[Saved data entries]
======

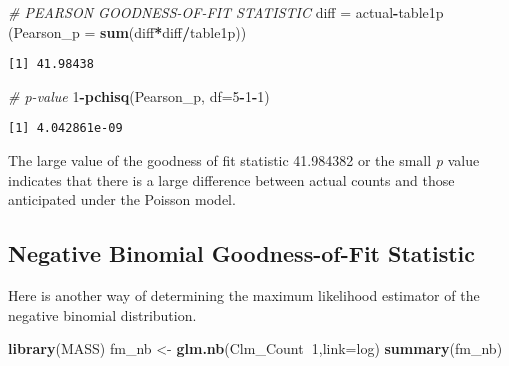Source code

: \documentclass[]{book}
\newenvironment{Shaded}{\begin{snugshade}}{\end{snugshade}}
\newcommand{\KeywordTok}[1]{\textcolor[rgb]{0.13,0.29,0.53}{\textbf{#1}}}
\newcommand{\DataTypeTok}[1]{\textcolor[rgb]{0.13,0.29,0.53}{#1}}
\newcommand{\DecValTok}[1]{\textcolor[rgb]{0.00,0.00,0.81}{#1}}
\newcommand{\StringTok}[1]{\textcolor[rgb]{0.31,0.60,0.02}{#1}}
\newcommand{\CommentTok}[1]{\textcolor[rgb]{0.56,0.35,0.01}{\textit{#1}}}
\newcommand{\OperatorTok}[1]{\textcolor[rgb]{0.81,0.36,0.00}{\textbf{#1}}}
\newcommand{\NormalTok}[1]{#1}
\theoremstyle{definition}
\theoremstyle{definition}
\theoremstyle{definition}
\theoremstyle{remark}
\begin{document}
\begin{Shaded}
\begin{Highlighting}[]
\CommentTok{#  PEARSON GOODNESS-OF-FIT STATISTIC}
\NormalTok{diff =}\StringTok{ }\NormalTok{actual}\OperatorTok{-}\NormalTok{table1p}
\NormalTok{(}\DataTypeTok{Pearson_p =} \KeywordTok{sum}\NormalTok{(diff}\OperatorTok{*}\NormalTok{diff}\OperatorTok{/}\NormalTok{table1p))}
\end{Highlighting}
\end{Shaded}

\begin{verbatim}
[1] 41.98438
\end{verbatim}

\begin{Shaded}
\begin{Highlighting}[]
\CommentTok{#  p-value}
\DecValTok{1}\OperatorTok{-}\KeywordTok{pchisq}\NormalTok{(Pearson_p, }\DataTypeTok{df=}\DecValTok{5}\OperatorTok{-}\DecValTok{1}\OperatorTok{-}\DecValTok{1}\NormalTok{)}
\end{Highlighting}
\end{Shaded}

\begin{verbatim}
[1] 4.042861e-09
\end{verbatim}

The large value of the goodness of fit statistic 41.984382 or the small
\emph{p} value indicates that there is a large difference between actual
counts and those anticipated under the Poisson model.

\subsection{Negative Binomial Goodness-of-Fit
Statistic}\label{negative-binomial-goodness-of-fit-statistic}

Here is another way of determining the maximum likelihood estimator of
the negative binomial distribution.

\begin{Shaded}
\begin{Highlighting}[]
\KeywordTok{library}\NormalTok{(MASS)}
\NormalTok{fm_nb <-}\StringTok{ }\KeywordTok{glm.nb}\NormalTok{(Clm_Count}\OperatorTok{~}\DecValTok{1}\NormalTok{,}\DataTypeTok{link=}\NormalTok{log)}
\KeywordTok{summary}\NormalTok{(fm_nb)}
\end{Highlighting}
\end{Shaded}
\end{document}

======

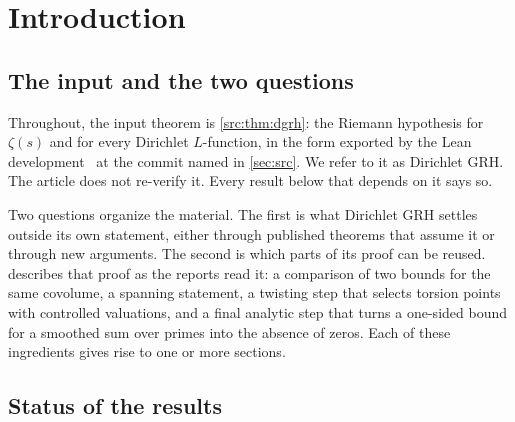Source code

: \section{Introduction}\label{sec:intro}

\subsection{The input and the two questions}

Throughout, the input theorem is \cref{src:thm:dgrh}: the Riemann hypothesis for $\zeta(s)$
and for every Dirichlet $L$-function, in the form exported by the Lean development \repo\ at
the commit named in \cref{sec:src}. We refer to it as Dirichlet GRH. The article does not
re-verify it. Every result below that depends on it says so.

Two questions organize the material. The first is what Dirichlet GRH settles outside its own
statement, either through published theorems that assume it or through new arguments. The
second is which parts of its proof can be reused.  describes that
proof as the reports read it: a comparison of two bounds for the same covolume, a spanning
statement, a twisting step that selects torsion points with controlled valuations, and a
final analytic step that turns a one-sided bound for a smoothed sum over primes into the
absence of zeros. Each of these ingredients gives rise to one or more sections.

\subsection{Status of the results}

======

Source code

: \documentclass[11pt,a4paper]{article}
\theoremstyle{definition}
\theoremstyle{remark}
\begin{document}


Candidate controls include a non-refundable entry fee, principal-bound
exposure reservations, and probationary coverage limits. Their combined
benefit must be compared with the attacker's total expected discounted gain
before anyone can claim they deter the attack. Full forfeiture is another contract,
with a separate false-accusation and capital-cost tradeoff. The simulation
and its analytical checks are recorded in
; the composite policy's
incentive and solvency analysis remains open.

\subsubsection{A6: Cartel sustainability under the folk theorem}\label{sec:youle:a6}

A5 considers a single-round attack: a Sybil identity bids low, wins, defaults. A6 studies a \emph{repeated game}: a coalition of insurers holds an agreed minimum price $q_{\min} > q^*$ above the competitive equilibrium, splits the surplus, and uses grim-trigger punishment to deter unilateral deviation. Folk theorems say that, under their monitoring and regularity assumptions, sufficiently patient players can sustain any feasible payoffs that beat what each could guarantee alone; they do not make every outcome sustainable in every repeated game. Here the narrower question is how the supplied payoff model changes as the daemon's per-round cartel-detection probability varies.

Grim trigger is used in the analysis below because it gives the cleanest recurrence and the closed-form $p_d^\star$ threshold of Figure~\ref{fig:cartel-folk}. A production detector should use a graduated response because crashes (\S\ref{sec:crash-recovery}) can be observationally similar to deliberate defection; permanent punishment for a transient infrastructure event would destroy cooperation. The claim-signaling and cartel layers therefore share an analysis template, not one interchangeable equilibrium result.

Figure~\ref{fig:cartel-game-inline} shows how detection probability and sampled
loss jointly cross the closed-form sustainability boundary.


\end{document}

======

_What to do_: Every line of the entries above that contains the word "statement" must be tallied, and the number alone reported.

_Task answer_: 2